FISHING NEWS ARTICLE: Emergency byelaws: What powers do IFCAs have?

Following the news that a Cornwall IFCA emergency byelaw to exclude over-12m vivier vessels from the district has been withdrawn, solicitor and qualified fisher Jo Pummery offers an insight into the legal background

It is well known that the 10 IFCAs have authority to make byelaws for the purpose of managing the exploitation of sea fisheries resources in their districts, and to achieve the conservation objectives of any MCZ in the district.

The power to make byelaws is granted under an act of parliament, the Marine and Coastal Access Act 2009. Byelaws do not take effect until they are confirmed by the secretary of state, the current role holder being Suella Braverman.

When an IFCA is proposing a new byelaw, a formal or informal consultation will take place. This is a public call for evidence, inviting views from stakeholders (government agencies and interested parties) on the proposed provisions of the byelaw, and discussion between parties regarding the available options. The IFCA is required to define the issues, develop and appraise the options, and then implement the chosen option. This process can take several years to complete.

Guidance for IFCAs to follow when making byelaws was issued by Defra in March 2011, when the IFCAs were established.

All byelaws are required to be accompanied by an impact assessment, which should set out the anticipated costs and benefits of the proposed measure, including the identified fisheries, nature conservation, sustainable development, and environmental, social and economic implications.

Once a byelaw is in force, it then has to be reviewed to assess its effectiveness.

However, on occasion there may be a requirement for an emergency byelaw to be made. This will be deemed necessary only if, firstly, there is an urgent need for the byelaw and secondly, the need to make the byelaw could not reasonably have been foreseen.

Emergency byelaws take effect without first being confirmed by the secretary of state and will usually remain in force for a period of 12 months, although this can be extended by a maximum of six months. However, notice must be given within 24 hours of the byelaw being made, and the secretary of state has the power to revoke the byelaw.

Emergency byelaws do not require the same consultation process to be undertaken and, as the use of the word ‘emergency’ suggests, they often need to be implemented very quickly, to deal with the urgent, unforeseen situation.

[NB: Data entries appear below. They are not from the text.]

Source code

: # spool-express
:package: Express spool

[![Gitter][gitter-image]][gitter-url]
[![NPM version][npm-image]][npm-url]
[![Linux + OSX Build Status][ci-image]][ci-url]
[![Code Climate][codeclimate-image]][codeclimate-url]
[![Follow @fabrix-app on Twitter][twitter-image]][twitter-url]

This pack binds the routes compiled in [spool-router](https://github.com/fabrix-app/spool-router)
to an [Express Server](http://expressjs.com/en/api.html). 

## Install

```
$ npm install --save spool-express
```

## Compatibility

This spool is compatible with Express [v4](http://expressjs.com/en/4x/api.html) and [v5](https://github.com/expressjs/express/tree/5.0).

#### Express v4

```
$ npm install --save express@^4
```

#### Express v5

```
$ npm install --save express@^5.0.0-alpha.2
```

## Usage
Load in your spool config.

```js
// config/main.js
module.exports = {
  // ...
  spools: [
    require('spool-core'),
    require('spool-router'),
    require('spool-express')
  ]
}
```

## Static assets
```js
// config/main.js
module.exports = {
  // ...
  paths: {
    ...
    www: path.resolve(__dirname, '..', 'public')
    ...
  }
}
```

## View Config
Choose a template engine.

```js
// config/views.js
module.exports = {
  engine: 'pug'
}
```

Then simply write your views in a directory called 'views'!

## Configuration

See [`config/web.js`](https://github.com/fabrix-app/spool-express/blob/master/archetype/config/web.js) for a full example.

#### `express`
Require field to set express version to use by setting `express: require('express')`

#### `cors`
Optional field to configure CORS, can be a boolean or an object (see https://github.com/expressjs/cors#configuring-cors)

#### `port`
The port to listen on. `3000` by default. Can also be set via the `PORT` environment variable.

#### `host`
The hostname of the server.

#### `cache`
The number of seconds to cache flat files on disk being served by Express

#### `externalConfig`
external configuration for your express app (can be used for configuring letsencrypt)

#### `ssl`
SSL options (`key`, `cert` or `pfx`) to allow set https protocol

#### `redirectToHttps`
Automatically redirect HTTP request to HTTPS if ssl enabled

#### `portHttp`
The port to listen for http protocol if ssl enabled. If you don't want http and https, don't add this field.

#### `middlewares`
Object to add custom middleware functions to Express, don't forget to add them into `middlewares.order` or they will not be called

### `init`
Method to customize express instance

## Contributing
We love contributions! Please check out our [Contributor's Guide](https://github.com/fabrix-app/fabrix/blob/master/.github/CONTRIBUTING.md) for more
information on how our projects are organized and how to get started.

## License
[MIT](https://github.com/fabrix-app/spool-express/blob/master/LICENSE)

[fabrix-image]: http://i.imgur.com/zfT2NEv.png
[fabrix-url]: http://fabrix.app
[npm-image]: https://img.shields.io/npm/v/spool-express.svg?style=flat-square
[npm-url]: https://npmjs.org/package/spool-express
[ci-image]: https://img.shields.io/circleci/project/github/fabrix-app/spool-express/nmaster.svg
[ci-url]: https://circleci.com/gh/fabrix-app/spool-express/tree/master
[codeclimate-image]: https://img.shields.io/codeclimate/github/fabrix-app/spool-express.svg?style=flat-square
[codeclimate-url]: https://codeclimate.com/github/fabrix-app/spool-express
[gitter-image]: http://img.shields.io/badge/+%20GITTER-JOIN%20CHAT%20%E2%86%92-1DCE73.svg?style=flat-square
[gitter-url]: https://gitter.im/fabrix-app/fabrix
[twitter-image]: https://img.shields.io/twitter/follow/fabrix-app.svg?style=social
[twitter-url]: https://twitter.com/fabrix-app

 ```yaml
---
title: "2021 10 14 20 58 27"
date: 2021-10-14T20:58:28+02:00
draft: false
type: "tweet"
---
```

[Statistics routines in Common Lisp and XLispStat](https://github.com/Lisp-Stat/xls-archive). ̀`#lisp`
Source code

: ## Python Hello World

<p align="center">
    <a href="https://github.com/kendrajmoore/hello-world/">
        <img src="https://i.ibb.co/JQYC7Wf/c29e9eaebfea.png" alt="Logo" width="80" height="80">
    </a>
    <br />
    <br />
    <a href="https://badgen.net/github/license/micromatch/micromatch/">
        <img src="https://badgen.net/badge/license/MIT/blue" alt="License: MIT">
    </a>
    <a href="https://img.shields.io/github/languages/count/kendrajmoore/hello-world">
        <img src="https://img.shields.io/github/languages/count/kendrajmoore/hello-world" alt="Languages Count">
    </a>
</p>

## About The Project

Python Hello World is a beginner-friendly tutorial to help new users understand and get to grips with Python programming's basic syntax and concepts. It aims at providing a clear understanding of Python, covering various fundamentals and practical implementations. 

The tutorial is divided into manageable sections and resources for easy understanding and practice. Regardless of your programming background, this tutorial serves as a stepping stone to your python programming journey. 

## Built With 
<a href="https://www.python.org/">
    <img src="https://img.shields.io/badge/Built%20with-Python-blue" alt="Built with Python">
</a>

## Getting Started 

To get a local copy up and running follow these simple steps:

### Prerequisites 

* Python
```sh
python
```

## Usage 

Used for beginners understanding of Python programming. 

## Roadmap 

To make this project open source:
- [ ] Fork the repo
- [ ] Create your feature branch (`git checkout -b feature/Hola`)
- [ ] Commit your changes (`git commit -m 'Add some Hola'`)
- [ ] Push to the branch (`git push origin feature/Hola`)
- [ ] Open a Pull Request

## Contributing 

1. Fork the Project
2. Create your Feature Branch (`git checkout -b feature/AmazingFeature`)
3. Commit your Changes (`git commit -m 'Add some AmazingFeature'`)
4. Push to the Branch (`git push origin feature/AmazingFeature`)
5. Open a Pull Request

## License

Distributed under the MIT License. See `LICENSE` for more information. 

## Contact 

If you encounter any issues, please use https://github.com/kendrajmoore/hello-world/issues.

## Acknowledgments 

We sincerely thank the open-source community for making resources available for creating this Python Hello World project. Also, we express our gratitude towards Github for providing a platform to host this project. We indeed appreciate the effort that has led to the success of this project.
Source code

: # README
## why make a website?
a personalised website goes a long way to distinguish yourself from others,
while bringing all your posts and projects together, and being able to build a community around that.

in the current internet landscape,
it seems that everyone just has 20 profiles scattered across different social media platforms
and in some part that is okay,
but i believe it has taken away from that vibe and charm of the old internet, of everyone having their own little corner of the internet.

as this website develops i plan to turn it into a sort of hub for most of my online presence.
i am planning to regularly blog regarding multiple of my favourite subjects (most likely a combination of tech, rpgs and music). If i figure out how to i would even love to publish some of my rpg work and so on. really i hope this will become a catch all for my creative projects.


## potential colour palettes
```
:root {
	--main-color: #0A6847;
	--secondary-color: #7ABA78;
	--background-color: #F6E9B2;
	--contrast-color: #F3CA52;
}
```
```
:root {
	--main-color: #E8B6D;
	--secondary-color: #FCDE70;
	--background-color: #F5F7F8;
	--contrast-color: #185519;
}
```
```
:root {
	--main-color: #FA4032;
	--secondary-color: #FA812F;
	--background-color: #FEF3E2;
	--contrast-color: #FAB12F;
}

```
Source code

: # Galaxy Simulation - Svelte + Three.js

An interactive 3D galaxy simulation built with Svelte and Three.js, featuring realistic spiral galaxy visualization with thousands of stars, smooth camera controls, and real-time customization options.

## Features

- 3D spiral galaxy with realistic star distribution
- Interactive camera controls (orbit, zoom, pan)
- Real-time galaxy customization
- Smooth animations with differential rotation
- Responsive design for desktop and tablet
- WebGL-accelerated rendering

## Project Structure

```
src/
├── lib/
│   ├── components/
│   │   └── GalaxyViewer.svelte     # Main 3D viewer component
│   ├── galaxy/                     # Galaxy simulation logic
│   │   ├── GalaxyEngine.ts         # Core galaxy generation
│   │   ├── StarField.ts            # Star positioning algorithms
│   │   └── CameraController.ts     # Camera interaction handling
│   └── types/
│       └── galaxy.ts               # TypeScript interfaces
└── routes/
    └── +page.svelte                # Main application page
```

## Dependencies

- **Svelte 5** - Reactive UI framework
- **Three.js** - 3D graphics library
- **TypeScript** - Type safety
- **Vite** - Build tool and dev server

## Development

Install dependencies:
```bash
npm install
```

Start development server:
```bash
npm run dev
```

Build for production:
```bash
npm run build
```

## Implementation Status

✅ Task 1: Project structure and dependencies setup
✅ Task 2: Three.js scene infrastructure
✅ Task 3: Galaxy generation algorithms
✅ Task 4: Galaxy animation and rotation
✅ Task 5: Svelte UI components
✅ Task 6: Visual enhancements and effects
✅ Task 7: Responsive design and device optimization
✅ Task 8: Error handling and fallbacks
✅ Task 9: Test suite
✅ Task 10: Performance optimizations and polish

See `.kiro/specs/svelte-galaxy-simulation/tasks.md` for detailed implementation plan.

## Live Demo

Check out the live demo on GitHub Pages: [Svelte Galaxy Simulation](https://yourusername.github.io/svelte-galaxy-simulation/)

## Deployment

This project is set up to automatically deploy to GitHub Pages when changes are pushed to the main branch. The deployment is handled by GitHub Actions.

The effect of any byelaw will usually have an impact on fishing activities and businesses. This can sometimes be detrimental to fishers, in particular if it involves a prohibition or restriction. It is important, therefore, that an IFCA ensures, when making an emergency byelaw, that it has satisfied the preconditions as set out in the act.

It is crucial that the IFCA can demonstrate that the byelaw is based upon sound evidence. This is particularly important where an emergency byelaw is being proposed without any, or very limited, consultation with stakeholders. The IFCA needs to be ready to demonstrate that the measure required is proportionate, that it balances the interests and needs of all parties, and that it has considered alternative measures.

If there is incomplete, contingent or inaccurate data being relied upon, or if it cannot be established that there is an urgent requirement for the byelaw, the legal position is that it should not be progressed with on an emergency basis.

Without the usual consultation and scrutiny from the secretary of state, there is a risk that premature restrictions and prohibitions may be implemented through emergency byelaws, which could adversely affect income for individuals and businesses.

We understand that recently Cornwall IFCA provided notice of an emergency byelaw. Due to the perceived impact of this byelaw, which proposed to exclude over-12m vivier vessels from the district, the IFCA allowed a very short consultation period; however, this was just six working days.

Had it been made, the emergency byelaw would have had a major impact on a number of businesses and fishing vessel owners. With no prior notice, they were suddenly faced with the prospect of no longer being able to fish inside six miles, within a matter of weeks.

Not surprisingly, the proposal attracted a high level of responses and the proposed emergency byelaw has now been withdrawn, to the relief of some. The IFCA will now hold a wider, informal consultation, involving all relevant stakeholders.

Had the emergency byelaw been made, the affected stakeholders could have asked the secretary of state to revoke the byelaw and, if this had been refused, they could have applied to the High Court for the ICFA’s decision to be judicially reviewed. If successful, they would have been able to ask the court to make an award for their losses suffered as a result of implementation, as well as their costs incurred in bringing the proceedings.

Any petition for judicial review must be made without delay, as there is a relatively short time limit of three months to start proceedings, which runs from the date the decision to be challenged is made. However, this was not necessary on this occasion.